Pour lui, le succès de Louis Vuitton repose avant tout sur la qualité de ses équipes créatives emmenées par Virgil Abloh pour le masculin et Nicolas Ghesquière, qui devrait d’ailleurs lancer sa propre marque soutenue par le groupe, pour le féminin. Mais aussi des équipes produits qui, sous la houlette de Delphine Arnault, donnent vie aux idées des créateurs.

Bernard Arnault souligne également la force de frappe des boutiques Louis Vuitton qui sont adaptées à chaque pays. La marque inaugurera d’ailleurs prochainement des boutiques différenciées à Sydney, Osaka ainsi qu’à Londres.
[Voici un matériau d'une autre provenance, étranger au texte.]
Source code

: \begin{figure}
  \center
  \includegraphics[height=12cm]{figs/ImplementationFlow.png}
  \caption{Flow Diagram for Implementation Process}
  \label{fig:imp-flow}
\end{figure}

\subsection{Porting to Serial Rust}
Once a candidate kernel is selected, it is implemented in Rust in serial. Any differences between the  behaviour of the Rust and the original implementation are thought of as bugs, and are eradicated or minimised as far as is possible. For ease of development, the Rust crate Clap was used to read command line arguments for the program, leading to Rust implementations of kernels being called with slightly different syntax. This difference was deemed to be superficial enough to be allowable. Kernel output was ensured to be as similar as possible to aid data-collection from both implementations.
Et pour soutenir la demande croissance après l’inauguration d’un atelier à Sainte-Florence (85), quatre nouveaux projets d'ateliers devraient voir le jour en 2019. « Louis Vuitton est donc en ascension, mais c’est une ascension contrôlée, sélective, qui vise encore une fois la désirabilité ; même si nous avons des créateurs qui font beaucoup de "buzz" sur les réseaux sociaux, nous visons la qualité, la pérennité et l’intemporalité de nos produits », conclut Bernard Arnault.  
A noter enfin que les activités mode et maroquinerie ont enregistré un résultat opérationnel courant de 5,943 milliards d’euros, en hausse de 21 % par rapport à 2017. Une forte augmentation qui intègre notamment l’effet positif de la consolidation de Christian Dior Couture, dont l’ambition est de devenir la marque de « Haute Couture la plus désirée au monde ».